Additional recommended knowledge
Pressure on Hawaiian Cibotium habitats comes from development encroaching on the forested areas, especially the more accessible lower lying areas which are commercially attractive for land clearance. A less obvious threat comes from an invasive introduced tree fern species: Cyathea cooperi (the most popular garden tree fern in the United States), which has escaped from the islands' suburban gardens and now out-competes the endemic flora. Wind-blown spores from this rapidly growing Australian import can migrate many miles into pristine Cibotium forests. This is a fairly recent phenomenon, but one which may eventually have grave consequences for the tree fern ecosystem in Hawaii.
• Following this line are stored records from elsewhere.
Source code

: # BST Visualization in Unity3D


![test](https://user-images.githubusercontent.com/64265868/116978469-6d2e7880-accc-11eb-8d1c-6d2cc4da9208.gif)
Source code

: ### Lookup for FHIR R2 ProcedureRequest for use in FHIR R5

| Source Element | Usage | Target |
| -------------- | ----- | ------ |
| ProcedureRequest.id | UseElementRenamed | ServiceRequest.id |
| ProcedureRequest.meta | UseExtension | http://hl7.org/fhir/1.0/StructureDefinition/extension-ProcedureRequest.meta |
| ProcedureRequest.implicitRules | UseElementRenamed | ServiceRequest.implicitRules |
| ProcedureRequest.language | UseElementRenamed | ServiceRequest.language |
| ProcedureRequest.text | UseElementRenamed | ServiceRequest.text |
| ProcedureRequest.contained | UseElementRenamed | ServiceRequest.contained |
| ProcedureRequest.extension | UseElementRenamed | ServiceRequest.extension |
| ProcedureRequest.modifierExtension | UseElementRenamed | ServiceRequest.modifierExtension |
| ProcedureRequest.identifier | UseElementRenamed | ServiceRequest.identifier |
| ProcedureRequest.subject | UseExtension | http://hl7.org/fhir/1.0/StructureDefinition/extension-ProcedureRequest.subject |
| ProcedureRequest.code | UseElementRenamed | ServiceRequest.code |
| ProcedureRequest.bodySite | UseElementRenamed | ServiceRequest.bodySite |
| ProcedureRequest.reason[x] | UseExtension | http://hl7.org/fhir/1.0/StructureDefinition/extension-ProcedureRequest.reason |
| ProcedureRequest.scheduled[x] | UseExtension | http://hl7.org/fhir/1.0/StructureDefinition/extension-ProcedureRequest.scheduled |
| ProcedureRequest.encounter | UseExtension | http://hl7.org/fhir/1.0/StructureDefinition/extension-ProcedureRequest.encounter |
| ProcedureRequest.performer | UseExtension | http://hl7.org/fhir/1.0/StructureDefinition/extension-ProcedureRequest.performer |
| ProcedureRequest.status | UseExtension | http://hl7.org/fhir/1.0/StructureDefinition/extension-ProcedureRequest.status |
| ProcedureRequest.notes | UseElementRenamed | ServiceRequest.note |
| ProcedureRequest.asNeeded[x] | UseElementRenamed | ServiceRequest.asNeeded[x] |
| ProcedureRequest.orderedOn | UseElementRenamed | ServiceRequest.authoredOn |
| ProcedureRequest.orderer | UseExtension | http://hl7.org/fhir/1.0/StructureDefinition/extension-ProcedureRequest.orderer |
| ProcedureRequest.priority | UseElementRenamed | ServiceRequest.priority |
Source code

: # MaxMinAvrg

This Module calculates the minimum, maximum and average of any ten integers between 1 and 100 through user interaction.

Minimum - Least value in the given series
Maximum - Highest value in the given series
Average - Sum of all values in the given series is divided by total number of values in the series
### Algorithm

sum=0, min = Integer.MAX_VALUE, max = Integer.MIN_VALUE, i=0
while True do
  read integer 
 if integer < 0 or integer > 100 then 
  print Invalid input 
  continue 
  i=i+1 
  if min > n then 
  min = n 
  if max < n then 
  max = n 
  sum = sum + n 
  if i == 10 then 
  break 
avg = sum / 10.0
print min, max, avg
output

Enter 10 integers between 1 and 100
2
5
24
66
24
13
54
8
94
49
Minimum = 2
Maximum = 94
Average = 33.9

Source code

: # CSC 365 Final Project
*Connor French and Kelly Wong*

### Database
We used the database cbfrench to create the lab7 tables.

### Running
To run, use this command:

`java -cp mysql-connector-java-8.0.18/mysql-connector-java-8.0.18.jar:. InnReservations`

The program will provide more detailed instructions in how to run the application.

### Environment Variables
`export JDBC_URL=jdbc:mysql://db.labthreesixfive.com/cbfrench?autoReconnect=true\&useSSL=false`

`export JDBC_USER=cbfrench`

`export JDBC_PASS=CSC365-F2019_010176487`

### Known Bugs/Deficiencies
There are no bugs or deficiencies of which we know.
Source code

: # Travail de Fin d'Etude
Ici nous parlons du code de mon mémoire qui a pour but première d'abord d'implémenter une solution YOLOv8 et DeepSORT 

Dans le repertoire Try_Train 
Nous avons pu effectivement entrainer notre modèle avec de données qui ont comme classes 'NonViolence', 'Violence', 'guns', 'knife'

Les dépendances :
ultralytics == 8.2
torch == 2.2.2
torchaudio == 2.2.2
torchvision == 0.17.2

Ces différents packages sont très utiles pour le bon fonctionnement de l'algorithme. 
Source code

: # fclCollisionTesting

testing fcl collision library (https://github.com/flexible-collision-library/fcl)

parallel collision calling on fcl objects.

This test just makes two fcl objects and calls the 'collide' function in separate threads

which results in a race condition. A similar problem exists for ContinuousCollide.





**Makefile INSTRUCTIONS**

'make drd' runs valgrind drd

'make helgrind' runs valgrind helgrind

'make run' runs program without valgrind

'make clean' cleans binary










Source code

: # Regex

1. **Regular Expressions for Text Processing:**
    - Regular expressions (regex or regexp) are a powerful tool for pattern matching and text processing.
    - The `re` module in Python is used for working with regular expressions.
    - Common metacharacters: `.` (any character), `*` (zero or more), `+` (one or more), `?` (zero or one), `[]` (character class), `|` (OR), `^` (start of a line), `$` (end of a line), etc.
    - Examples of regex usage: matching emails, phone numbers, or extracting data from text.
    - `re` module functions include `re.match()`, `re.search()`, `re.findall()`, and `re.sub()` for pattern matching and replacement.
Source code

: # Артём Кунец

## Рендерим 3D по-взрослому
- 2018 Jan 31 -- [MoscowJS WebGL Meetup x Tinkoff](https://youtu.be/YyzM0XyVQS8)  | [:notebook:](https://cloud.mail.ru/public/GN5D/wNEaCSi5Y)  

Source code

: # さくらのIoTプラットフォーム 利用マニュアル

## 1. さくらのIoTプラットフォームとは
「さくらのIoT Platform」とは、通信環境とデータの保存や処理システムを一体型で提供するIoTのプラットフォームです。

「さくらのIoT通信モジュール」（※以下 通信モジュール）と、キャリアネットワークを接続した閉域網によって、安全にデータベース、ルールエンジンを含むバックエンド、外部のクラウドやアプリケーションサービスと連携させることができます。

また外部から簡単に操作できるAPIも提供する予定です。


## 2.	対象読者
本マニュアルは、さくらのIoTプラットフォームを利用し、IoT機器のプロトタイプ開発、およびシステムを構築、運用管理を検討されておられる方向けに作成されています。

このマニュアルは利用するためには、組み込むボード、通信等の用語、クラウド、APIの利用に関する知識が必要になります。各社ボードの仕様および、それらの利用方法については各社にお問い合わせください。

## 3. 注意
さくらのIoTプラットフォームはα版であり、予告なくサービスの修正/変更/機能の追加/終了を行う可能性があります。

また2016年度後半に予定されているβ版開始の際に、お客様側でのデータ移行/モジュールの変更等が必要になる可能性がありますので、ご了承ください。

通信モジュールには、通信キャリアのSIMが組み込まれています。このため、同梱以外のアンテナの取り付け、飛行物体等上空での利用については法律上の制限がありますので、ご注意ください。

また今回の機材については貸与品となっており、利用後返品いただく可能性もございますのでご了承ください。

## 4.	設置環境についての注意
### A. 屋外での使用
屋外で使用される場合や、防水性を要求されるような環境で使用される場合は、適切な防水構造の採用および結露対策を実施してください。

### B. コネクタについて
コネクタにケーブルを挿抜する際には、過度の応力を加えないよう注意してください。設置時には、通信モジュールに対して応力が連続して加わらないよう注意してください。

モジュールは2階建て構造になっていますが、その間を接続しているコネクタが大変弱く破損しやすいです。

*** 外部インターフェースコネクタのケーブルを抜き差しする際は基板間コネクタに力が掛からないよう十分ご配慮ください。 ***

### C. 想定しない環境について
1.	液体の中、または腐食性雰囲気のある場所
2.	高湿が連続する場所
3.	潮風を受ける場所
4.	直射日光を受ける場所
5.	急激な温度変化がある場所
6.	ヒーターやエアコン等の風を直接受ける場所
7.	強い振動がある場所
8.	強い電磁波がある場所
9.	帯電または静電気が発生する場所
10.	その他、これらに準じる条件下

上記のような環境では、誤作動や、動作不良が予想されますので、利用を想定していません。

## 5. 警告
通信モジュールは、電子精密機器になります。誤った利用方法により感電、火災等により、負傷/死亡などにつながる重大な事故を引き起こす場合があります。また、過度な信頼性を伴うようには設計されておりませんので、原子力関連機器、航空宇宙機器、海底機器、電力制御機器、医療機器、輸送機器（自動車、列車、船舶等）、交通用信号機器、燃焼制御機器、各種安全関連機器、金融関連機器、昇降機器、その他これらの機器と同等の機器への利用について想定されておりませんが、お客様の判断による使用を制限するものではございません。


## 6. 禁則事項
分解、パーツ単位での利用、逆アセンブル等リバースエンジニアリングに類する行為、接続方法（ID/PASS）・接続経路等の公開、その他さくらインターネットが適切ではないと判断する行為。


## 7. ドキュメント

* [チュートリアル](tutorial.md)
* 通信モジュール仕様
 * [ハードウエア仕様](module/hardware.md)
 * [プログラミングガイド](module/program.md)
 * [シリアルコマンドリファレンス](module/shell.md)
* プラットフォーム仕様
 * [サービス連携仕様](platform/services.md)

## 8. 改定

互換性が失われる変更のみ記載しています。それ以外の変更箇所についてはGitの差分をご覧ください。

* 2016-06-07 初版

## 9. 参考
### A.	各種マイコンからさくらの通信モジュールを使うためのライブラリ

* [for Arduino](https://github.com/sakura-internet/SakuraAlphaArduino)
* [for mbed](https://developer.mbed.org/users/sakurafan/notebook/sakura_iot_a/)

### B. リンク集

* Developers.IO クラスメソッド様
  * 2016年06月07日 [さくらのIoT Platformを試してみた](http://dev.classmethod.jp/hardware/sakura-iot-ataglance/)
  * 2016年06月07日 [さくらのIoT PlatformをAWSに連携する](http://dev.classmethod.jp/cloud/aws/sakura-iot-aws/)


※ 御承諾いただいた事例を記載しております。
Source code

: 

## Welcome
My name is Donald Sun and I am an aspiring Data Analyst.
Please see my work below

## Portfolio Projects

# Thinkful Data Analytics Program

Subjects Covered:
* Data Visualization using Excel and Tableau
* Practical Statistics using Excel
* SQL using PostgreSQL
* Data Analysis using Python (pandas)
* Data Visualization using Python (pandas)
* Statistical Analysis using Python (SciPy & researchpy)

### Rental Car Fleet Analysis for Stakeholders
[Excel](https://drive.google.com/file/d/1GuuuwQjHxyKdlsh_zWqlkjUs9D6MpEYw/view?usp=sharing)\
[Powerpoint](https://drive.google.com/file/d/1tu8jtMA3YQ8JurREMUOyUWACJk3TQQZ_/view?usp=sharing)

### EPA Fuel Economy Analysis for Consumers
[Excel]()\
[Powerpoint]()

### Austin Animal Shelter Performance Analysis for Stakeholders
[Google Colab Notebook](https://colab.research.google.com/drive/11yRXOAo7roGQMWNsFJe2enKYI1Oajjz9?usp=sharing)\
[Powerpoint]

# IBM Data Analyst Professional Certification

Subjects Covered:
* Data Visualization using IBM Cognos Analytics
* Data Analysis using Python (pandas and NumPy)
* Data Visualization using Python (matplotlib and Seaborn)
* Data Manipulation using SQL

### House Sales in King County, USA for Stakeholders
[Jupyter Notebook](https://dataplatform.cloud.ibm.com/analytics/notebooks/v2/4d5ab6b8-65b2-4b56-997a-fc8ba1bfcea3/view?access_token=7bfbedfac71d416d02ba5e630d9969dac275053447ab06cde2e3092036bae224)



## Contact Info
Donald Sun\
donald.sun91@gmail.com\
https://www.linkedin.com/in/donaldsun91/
The other Cibotiums that often surface in botanical collections are Cibotium schiedei and Cibotium regale (Mexico), plus Cibotium barometz (Asia). The latter species is best known for its role in ancient medicine, and even today its hairs are a staple ingredient in ointments used in natural Chinese remedies. The medieval world was beguiled by stories that claimed Cibotium barometz, the "Scythian lamb", was half-sheep and half vegetable.
There are no publicly accessible Cibotium collections growing outdoors in the United Kingdom - although they are sometimes glimpsed in Californian garden designs - but there are two outstanding glasshouse collections at the Royal Botanical Gardens, Kew, and at RBG Edinburgh in Scotland.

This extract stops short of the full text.